President Obama has said he supports new technology for coal-burning power plants that capture their CO2 emissions.  However, such advanced technology is not yet commercially viable.

Coal plants current generate half of the electricity supply of the United States.  After a slowdown in construction of new plants during the 1980s and 1990s, President George W. Bush’s administration pushed for new construction.   As a result, utilities moved forward with plans for nearly 200 plants beginning in 2002.

According to Nilles, 14 were constructed or are being built, although coal advocates say the number is 20, while 80 have been canceled, primarily for financial or state regulatory reasons.

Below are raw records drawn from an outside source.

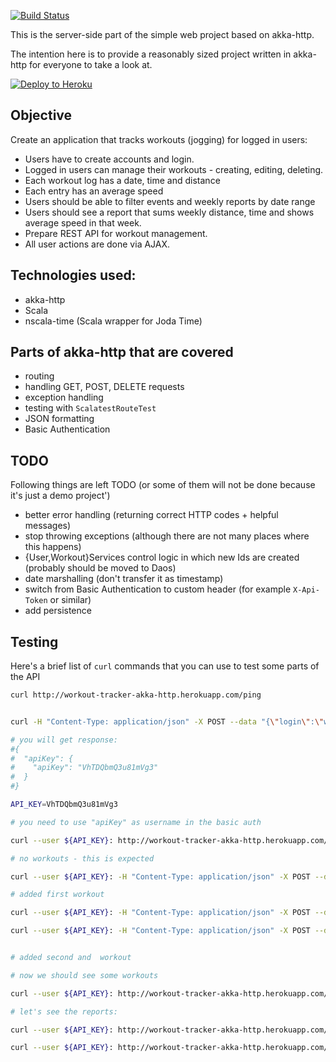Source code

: [![Build Status](https://travis-ci.org/wlk/workout-tracker-akka-http.svg?branch=master)](https://travis-ci.org/wlk/workout-tracker-akka-http)


This is the server-side part of the simple web project based on akka-http.

The intention here is to provide a reasonably sized project written in akka-http for everyone to take a look at.

[![Deploy to Heroku](https://www.herokucdn.com/deploy/button.png)](https://heroku.com/deploy)

## Objective

Create an application that tracks workouts (jogging) for logged in users:
* Users have to create accounts and login.
* Logged in users can manage their workouts - creating, editing, deleting.
* Each workout log has a date, time and distance
* Each entry has an average speed
* Users should be able to filter events and weekly reports by date range
* Users should see a report that sums weekly distance, time and shows average speed in that week.
* Prepare REST API for workout management.
* All user actions are done via AJAX.

## Technologies used:
- akka-http
- Scala
- nscala-time (Scala wrapper for Joda Time)

## Parts of akka-http that are covered

* routing
* handling GET, POST, DELETE requests
* exception handling
* testing with `ScalatestRouteTest`
* JSON formatting
* Basic Authentication


## TODO

Following things are left TODO (or some of them will not be done because it's just a demo project')
* better error handling (returning correct HTTP codes + helpful messages)
* stop throwing exceptions (although there are not many places where this happens)
* {User,Workout}Services control logic in which new Ids are created (probably should be moved to Daos)
* date marshalling (don't transfer it as timestamp)
* switch from Basic Authentication to custom header (for example `X-Api-Token` or similar)
* add persistence

## Testing

Here's a brief list of `curl` commands that you can use to test some parts of the API

```bash
curl http://workout-tracker-akka-http.herokuapp.com/ping


curl -H "Content-Type: application/json" -X POST --data "{\"login\":\"w\",\"password\":\"w\"}" http://workout-tracker-akka-http.herokuapp.com/user/signup

# you will get response:
#{
#  "apiKey": {
#    "apiKey": "VhTDQbmQ3u81mVg3"
#  }
#}

API_KEY=VhTDQbmQ3u81mVg3

# you need to use "apiKey" as username in the basic auth

curl --user ${API_KEY}: http://workout-tracker-akka-http.herokuapp.com/workouts/all

# no workouts - this is expected

curl --user ${API_KEY}: -H "Content-Type: application/json" -X POST --data "{\"name\":\"morning run\",\"distanceMeters\":10000,\"durationSeconds\":3600,\"date\":1458040279000}" http://workout-tracker-akka-http.herokuapp.com/workouts/new

# added first workout

curl --user ${API_KEY}: -H "Content-Type: application/json" -X POST --data "{\"name\":\"morning run some time ago\",\"distanceMeters\":10000,\"durationSeconds\":3600,\"date\":1428040279000}" http://workout-tracker-akka-http.herokuapp.com/workouts/new

curl --user ${API_KEY}: -H "Content-Type: application/json" -X POST --data "{\"name\":\"evening run some time ago\",\"distanceMeters\":8000,\"durationSeconds\":2300,\"date\":1428044279000}" http://workout-tracker-akka-http.herokuapp.com/workouts/new


# added second and  workout

# now we should see some workouts

curl --user ${API_KEY}: http://workout-tracker-akka-http.herokuapp.com/workouts/all

# let's see the reports:

curl --user ${API_KEY}: http://workout-tracker-akka-http.herokuapp.com/report/all

curl --user ${API_KEY}: http://workout-tracker-akka-http.herokuapp.com/report/weekly


```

Another 80 plants remain in the pipeline, Nilles said.

Environmentalists claim the Big Stone II plant would emit 4 million tons of carbon dioxide each year.  CO2 accounts for 80 percent of greenhouse gas emissions, which scientists believe cause global warming.

“As the first major coal plant decision by the EPA since President Obama took office, this decision signals that the dozens of other coal plant proposals currently in permitting processes nationwide will face a new level of federal scrutiny,” the Sierra Club and Clean Water Action said jointly on Friday.

Minnesota’s Public Utilities Commission unanimously approved transmission power lines for Big Stone II on January 15, a move widely believed to have cleared the way for construction of the new plant to begin.